[TASK GOAL] Looking at the entries, say how many lines contain the string "todas". Offer nothing besides the number.

# # # # # # #

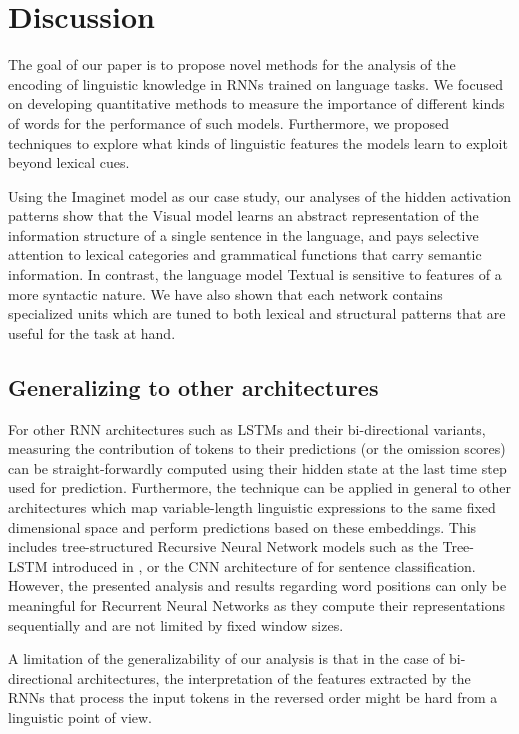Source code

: \section{Discussion}
\label{sec:conclusion}

The goal of our paper is to propose novel methods for the
analysis of the encoding of linguistic knowledge in RNNs trained on language tasks.
We focused on developing quantitative methods to measure the importance
of different kinds of words for the performance of such models. Furthermore, we
proposed techniques to explore what kinds of linguistic features the models
learn to exploit beyond lexical cues.

Using the {\sc Imaginet} model as our case study,
our analyses of the hidden activation patterns show that the {\sc Visual} model
learns an abstract representation of the information structure of a single
sentence in the language, and pays selective attention to lexical categories and
grammatical functions that carry semantic information. In contrast,
the language model {\sc Textual} is sensitive to features of a more
syntactic nature. We have also shown that each network contains
specialized units which are tuned to both lexical and structural
patterns that are useful for the task at hand.


\subsection{Generalizing to other architectures}

For other RNN architectures such as LSTMs \label{edit:omitgeneral}
and their bi-directional variants, measuring the contribution
of tokens to their predictions (or the omission scores)
can be straight-forwardly computed using their hidden state
at the last time step used for prediction. Furthermore, the technique
can be applied in general to other architectures which
map variable-length linguistic expressions to the same fixed dimensional
space and perform predictions based on these embeddings.
This includes tree-structured Recursive Neural Network models such as the Tree-LSTM
introduced in \cite{kai2015treelstm}, or the CNN architecture of \cite{yoonneural2014}
for sentence classification.
However,
the presented analysis and results regarding word positions can only be meaningful
for Recurrent Neural Networks as they compute their representations sequentially and are not
limited by fixed window sizes.

A limitation of the generalizability of our
analysis is that in the case of
bi-directional architectures, the interpretation of the features
extracted by the RNNs that process the input tokens in the reversed order
might be hard from a linguistic point of view.

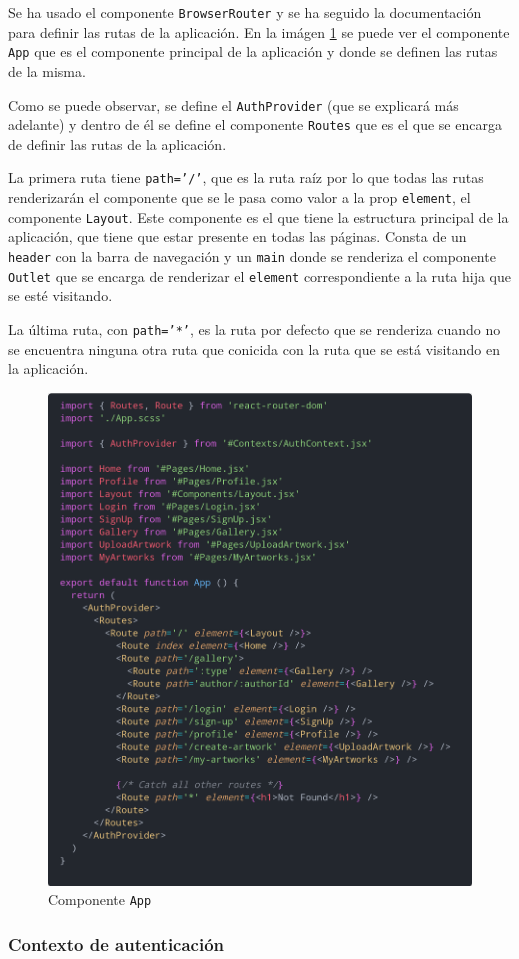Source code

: Se ha usado el componente \texttt{BrowserRouter} y se ha seguido la documentación
\cite{browser-router} para definir las rutas de la aplicación. En la imágen
\ref{fig:app} se puede ver el componente \texttt{App} que es el componente principal
de la aplicación y donde se definen las rutas de la misma.

Como se puede observar, se define el \texttt{AuthProvider} (que se explicará más adelante)
y dentro de él se define el componente \texttt{Routes} que es el que se encarga de
definir las rutas de la aplicación.

La primera ruta tiene \texttt{path='/'}, que es la ruta raíz por lo que todas las rutas
renderizarán el componente que se le pasa como valor a la prop \texttt{element}, el
componente \texttt{Layout}. Este componente es el que tiene la estructura principal de la
aplicación, que tiene que estar presente en todas las páginas. Consta de un \texttt{header}
con la barra de navegación y un \texttt{main} donde se renderiza el componente
\texttt{Outlet} \cite{outlet} que se encarga de renderizar el \texttt{element}
correspondiente a la ruta hija que se esté visitando.

La última ruta, con \texttt{path='*'}, es la ruta por defecto que se renderiza cuando
no se encuentra ninguna otra ruta que conicida con la ruta que se está visitando en la
aplicación.

\begin{figure}[H]
  \centering
  \includegraphics[width=1\textwidth]{img/app}
  \caption{Componente \texttt{App}}
  \label{fig:app}
\end{figure}

\subsubsection{Contexto de autenticación}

# # # # # # #

[RESPONSE] 2